_WORK ITEM_
From the first line of the data below through the line holding "In Deadwood, W.", write out each line exactly as it stands.
[RECORDS TO PROCESS — start]
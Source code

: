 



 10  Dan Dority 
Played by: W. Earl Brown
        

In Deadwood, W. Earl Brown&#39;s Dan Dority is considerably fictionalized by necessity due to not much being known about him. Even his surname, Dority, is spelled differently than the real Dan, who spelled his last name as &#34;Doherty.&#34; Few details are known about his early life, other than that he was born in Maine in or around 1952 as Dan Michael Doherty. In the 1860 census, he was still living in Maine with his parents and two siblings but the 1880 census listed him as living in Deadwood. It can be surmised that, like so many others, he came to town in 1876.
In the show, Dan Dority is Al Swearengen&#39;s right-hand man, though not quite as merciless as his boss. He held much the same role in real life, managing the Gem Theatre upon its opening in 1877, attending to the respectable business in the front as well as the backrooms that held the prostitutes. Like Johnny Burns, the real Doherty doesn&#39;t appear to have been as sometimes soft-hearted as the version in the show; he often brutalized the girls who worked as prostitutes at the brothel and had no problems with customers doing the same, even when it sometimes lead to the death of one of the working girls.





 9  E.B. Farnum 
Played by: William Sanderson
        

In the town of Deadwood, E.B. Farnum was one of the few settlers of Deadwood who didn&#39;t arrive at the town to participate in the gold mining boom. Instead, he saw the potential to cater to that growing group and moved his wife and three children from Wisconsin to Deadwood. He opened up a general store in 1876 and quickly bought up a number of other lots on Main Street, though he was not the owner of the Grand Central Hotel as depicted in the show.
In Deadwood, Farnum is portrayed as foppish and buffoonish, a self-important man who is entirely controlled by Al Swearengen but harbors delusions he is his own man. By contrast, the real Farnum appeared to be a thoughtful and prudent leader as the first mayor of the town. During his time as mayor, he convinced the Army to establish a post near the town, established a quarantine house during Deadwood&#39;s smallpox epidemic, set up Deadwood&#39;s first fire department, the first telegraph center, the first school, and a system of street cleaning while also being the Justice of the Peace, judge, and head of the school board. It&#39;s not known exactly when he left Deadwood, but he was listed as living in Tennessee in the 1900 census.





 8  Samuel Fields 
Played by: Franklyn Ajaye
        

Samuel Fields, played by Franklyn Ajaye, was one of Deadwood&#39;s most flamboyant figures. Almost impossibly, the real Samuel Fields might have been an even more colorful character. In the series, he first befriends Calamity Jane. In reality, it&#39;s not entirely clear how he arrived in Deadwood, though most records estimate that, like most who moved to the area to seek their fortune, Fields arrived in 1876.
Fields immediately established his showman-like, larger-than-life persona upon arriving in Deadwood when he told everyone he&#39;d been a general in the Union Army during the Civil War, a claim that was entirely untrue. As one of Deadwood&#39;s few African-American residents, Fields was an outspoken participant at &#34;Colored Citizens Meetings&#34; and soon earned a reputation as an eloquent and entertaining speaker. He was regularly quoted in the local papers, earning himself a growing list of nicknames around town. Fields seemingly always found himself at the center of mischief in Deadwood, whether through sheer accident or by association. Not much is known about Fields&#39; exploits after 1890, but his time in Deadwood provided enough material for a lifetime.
[RECORDS TO PROCESS — finish]
_SOLUTION TO THIS EXERCISE_
Source code

: 



 10  Dan Dority 
Played by: W. Earl Brown
        

In Deadwood, W. Earl Brown&#39;s Dan Dority is considerably fictionalized by necessity due to not much being known about him. Even his surname, Dority, is spelled differently than the real Dan, who spelled his last name as &#34;Doherty.&#34; Few details are known about his early life, other than that he was born in Maine in or around 1952 as Dan Michael Doherty. In the 1860 census, he was still living in Maine with his parents and two siblings but the 1880 census listed him as living in Deadwood. It can be surmised that, like so many others, he came to town in 1876.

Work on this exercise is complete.